## Directions for this task
The result should be every line of the listing that contains "Mozilla".

*** Material for this task Section Begins ***

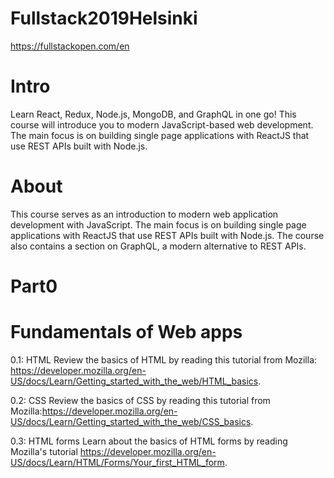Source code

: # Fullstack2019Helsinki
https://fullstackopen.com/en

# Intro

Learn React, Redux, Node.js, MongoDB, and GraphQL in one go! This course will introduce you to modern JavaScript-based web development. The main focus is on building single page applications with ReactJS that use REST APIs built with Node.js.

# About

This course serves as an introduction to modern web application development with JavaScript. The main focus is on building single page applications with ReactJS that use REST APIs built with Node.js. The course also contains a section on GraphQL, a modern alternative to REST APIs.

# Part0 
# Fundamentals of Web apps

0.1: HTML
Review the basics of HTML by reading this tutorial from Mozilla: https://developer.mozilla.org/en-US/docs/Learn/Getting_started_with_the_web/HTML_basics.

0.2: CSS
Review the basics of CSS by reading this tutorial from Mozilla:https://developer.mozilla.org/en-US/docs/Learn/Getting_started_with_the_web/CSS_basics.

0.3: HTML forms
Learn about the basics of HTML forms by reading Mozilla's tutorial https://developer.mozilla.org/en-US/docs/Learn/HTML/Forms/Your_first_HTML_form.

*** Material for this task Section Ends ***
*** Material for this task Section Begins ***

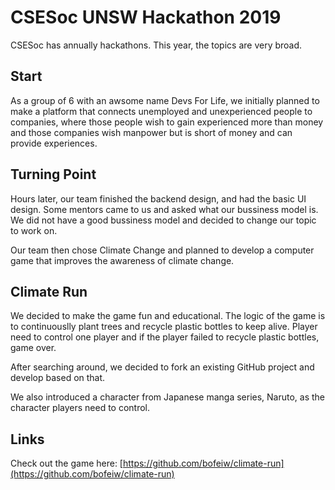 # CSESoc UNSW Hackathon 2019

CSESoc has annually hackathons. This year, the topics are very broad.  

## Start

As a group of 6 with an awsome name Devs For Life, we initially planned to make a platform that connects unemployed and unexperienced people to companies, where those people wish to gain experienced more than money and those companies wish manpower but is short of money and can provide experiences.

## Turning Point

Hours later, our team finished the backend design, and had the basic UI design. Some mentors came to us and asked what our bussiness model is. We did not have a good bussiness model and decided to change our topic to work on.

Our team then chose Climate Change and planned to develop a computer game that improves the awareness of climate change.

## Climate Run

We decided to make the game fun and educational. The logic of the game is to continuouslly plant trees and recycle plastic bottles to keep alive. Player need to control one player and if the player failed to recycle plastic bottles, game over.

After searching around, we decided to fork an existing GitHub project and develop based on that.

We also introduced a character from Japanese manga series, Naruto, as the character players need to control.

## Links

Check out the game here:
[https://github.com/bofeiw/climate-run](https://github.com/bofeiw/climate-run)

*** Material for this task Section Ends ***
*** Material for this task Section Begins ***

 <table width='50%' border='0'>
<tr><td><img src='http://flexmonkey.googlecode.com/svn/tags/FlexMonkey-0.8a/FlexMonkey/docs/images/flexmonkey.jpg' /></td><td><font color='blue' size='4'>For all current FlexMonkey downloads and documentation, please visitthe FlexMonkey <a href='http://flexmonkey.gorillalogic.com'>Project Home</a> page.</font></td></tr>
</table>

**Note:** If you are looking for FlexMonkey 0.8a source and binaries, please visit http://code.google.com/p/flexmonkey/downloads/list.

*** Material for this task Section Ends ***

## Answer area
Review the basics of HTML by reading this tutorial from Mozilla: https://developer.mozilla.org/en-US/docs/Learn/Getting_started_with_the_web/HTML_basics.
Review the basics of CSS by reading this tutorial from Mozilla:https://developer.mozilla.org/en-US/docs/Learn/Getting_started_with_the_web/CSS_basics.
Learn about the basics of HTML forms by reading Mozilla's tutorial https://developer.mozilla.org/en-US/docs/Learn/HTML/Forms/Your_first_HTML_form.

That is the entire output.